Mary Beth Cirucci is the coalitions director for Americans for Prosperity PA, a premier grassroots advocacy organization transforming policy around the country

It’s little wonder Pennsylvanians sometimes worry that high prices and a stagnant economy are here to stay. CNN recently reported that “the typical American household spent $709 more in July than they did two years ago to buy the same goods and services.” Analysts expect the economy to “flatline” for the next year, followed by a return to higher inflation.

But not everyone is so pessimistic.

Americans for Prosperity (AFP) has launched a nationwide “Prosperity is Possible” tour dedicated to changing the policies that have brought on inflation and stagnation.

Pennsylvania is the centerpiece of that tour.

This tour will focus on empowering individuals and businesses to achieve their full potential by reducing the size and cost of government and promoting policies that reward hard work and innovation. The campaign’s goal is to make the American dream a tangible reality by advancing three key policy issues: supporting a flexible workforce, abundant affordable energy, and responsible fiscal spending with regulatory policies that slow inflation and promote growth.

The RV tour made 11 stops across the state in the first week of August, stressing the need to reverse federal policies that restrict energy production — a key component of the Keystone State’s economy — burden business with excessive regulation, and propel inflation by out-of-control spending.

The tour launched August 4 in Homer City, east of Pittsburgh, traveling through Saxonburg, Canonsburg, Allentown, Harrisburg, Philadelphia, Pittsburgh, Washington, and Slippery Rock, before concluding in historic Titusville, birthplace of the American petroleum industry.

Highlights of the tour included a Booze, Bands & Bidenomics Happy Hour in Washington, a $47 gift card giveaway at Sprankles Market in Saxonburg, Pennsylvania to reflect the 4.7-percent increase in grocery costs in one year, and a panel discussion in Cranberry Township that focused on government spending and energy regulations.

“Since May 1, we have talked with tens of thousands of Pennsylvanians, right on their doorstep or over the phone,” said Emily Greene, deputy state director at Americans for Prosperity-Pennsylvania. “Sixty percent of Pennsylvanians believe that the country’s best days are behind them.”

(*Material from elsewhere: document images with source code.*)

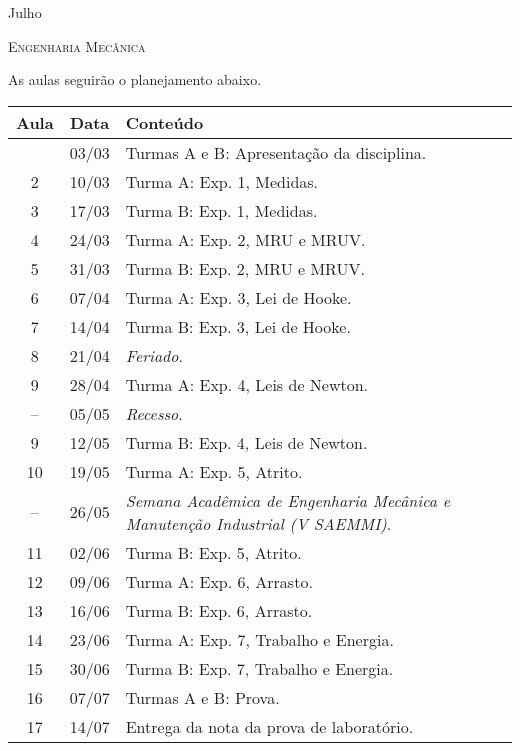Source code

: \begin{marginfigure}
\centering
Julho\\
\end{marginfigure}
\vspace{1cm}
\begin{center}
\Large\textsc{Engenharia Mecânica}
\end{center}

As aulas seguirão o planejamento abaixo.
\begin{center}
\begin{longtable}{ccp{70mm}}
\toprule
Aula & Data & Conteúdo \\
\midrule
\endhead
\bottomrule
\endfoot
 1 & 03/03 & Turmas A e B: Apresentação da disciplina. \\
 2 & 10/03 & Turma A: Exp. 1, Medidas. \\
 3 & 17/03 & Turma B: Exp. 1, Medidas. \\
 4 & 24/03 & Turma A: Exp. 2, MRU e MRUV. \\ 
 5 & 31/03 & Turma B: Exp. 2, MRU e MRUV. \\
 6 & 07/04 & Turma A: Exp. 3, Lei de Hooke. \\
 7 & 14/04 & Turma B: Exp. 3, Lei de Hooke. \\
 8 & 21/04 & \emph{Feriado}. \\
 9 & 28/04 & Turma A: Exp. 4, Leis de Newton. \\
-- & 05/05 & \emph{Recesso}. \\
 9 & 12/05 & Turma B: Exp. 4, Leis de Newton. \\
10 & 19/05 & Turma A: Exp. 5, Atrito. \\
-- & 26/05 & \emph{Semana Acadêmica de Engenharia Mecânica e Manutenção Industrial (V SAEMMI)}. \\
11 & 02/06 & Turma B: Exp. 5, Atrito. \\
12 & 09/06 & Turma A: Exp. 6, Arrasto. \\
13 & 16/06 & Turma B: Exp. 6, Arrasto. \\
14 & 23/06 & Turma A: Exp. 7, Trabalho e Energia. \\
15 & 30/06 & Turma B: Exp. 7, Trabalho e Energia. \\
16 & 07/07 & Turmas A e B: Prova. \\
17 & 14/07 & Entrega da nota da prova de laboratório.
\end{longtable}
\end{center}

Greene and the other panel members — Peggy Grande, former executive assistant to Ronald Reagan; State Representative Rob Mercuri, State Senator Devlin Robinson, and Jezree Friend, assistant vice president of External Relations at the Manufacturer & Business Association — do not believe that. But changing federal energy policy is key to any success. “Pennsylvania, and especially Western Pennsylvania, has an abundant amount of natural gas underneath our feet,” Robinson said, “and doing away with the regulations and the misinformation war that’s coming from the left is paramount to reducing inflation and getting people to be able to feed their families.”

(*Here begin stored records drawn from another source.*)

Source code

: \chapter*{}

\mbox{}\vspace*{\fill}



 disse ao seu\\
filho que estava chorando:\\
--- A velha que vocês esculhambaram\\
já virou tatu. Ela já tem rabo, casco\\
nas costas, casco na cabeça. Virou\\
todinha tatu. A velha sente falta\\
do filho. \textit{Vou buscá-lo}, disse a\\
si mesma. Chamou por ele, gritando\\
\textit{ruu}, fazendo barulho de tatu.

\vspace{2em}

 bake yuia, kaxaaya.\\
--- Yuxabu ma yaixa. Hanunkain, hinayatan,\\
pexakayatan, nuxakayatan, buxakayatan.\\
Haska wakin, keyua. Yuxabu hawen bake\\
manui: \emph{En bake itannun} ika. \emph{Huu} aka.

The MBA’s Friend pointed to Pennsylvania’s lack of competitiveness with its next-door- neighbors as a crucial challenge. He also expressed concern that if Pennsylvania joins the Regional Greenhouse Gas Initiative, that the energy industry will simply move to West Virginia and Ohio, costing the state dearly.

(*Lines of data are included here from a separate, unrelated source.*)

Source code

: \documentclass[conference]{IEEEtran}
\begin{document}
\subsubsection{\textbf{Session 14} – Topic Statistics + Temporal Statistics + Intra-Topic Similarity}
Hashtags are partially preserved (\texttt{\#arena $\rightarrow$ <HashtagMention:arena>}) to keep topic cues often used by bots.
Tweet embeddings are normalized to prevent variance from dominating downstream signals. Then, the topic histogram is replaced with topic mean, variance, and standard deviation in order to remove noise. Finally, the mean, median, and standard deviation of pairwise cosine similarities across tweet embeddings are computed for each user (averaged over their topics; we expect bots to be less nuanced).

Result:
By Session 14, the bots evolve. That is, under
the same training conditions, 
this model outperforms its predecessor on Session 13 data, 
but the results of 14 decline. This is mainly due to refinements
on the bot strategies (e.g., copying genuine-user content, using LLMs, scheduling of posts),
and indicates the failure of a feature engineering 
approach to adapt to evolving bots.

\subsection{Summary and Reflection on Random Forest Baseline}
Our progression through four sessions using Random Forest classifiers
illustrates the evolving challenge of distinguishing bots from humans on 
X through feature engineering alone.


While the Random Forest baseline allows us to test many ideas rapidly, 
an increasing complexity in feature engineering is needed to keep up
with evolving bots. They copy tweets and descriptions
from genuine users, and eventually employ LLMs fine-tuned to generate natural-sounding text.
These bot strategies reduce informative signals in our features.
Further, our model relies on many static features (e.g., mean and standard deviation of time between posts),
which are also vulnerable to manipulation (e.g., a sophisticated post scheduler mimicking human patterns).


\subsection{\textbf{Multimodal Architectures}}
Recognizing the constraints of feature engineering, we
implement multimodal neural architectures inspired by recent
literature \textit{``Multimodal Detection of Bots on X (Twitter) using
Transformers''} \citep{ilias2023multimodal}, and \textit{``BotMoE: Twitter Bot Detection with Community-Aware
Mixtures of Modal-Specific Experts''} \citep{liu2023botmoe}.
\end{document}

That kind of economic dislocation caused by the indifference of politicians is one thing the tour is designed to counteract, according to AFP’s Greene.

“This campaign is really about reaching those who feel disenfranchised and feel their voice doesn’t matter when they’re turning on the TV and seeing partisanship in Washington,” she said.

It’s also about reaching Pennsylvania’s elected officials in Washington who are standing in the way of legislative solutions.

HR 1, the Lower Energy Costs Act, is a bill that would boost energy production, lower prices, and create hundreds of thousands of new jobs. The bill already has been passed by the House, but the Senate won’t consider it.

As AFP Pennsylvania coalitions director, I want to challenge the Senate on that. We need our U.S. Senators Bob Casey and John Fetterman to side with Pennsylvanians instead of their party’s leftwing leadership and help get H.R. 1 passed.